Start of Provided records

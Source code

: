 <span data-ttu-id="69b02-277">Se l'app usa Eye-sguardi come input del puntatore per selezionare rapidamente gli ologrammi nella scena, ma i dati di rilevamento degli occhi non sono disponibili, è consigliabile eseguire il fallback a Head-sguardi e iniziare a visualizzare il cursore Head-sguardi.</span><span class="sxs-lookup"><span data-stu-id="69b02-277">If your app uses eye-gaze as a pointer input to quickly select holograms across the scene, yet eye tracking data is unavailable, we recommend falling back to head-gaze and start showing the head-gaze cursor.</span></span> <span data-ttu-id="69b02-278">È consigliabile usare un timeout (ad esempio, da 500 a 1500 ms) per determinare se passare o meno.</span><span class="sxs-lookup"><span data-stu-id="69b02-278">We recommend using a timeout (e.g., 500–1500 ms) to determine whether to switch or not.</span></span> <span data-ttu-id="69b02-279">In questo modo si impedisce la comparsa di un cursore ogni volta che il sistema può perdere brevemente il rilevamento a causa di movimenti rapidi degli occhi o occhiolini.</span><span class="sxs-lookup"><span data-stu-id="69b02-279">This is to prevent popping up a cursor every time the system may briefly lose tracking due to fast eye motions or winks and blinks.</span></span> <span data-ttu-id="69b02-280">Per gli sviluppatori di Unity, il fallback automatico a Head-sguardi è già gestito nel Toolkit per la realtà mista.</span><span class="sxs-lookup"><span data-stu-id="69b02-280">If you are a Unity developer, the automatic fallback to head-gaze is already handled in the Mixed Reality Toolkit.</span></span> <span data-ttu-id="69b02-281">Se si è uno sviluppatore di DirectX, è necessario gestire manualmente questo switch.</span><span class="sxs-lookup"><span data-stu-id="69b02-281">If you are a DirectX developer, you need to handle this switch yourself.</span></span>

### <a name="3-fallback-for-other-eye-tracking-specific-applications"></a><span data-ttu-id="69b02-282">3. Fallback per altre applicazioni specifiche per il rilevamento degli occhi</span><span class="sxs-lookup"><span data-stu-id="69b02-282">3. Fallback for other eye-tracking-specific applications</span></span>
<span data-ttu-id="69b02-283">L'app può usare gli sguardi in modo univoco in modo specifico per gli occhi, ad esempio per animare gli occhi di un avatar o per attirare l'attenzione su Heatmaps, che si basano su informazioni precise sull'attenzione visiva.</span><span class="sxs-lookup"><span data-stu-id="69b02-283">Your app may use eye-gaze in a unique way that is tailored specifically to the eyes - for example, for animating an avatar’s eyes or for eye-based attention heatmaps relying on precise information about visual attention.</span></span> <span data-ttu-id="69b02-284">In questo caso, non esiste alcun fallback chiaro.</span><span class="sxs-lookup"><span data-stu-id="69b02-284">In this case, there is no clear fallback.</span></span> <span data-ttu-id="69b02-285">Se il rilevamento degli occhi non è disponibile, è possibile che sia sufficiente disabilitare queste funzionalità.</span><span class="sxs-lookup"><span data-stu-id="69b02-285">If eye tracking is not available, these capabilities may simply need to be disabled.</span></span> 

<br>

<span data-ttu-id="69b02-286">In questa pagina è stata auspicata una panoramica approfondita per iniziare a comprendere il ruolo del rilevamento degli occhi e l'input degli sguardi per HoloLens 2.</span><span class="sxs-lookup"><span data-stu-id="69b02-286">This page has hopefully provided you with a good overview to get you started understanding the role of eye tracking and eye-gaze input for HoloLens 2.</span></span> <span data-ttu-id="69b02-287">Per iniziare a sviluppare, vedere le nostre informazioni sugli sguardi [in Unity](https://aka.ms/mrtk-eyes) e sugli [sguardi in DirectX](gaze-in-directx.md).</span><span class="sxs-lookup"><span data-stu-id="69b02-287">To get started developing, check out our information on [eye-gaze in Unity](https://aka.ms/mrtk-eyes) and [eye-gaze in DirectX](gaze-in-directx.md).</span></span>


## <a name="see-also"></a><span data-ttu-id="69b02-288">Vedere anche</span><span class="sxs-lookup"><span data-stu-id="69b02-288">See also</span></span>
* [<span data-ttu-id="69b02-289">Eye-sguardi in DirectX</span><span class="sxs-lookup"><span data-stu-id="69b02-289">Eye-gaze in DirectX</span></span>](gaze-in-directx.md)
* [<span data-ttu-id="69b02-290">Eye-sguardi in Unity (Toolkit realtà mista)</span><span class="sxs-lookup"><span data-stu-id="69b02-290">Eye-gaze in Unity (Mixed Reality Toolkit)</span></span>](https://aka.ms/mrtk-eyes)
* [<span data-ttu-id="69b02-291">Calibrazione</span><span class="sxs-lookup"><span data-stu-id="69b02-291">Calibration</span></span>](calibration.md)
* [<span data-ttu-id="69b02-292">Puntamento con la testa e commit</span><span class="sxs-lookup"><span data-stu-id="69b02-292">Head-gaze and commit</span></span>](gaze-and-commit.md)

End of Provided records

* What is being asked: Every line in the records above with "realtà" in it adds one to the count; give that count and nothing else.

* Output: 2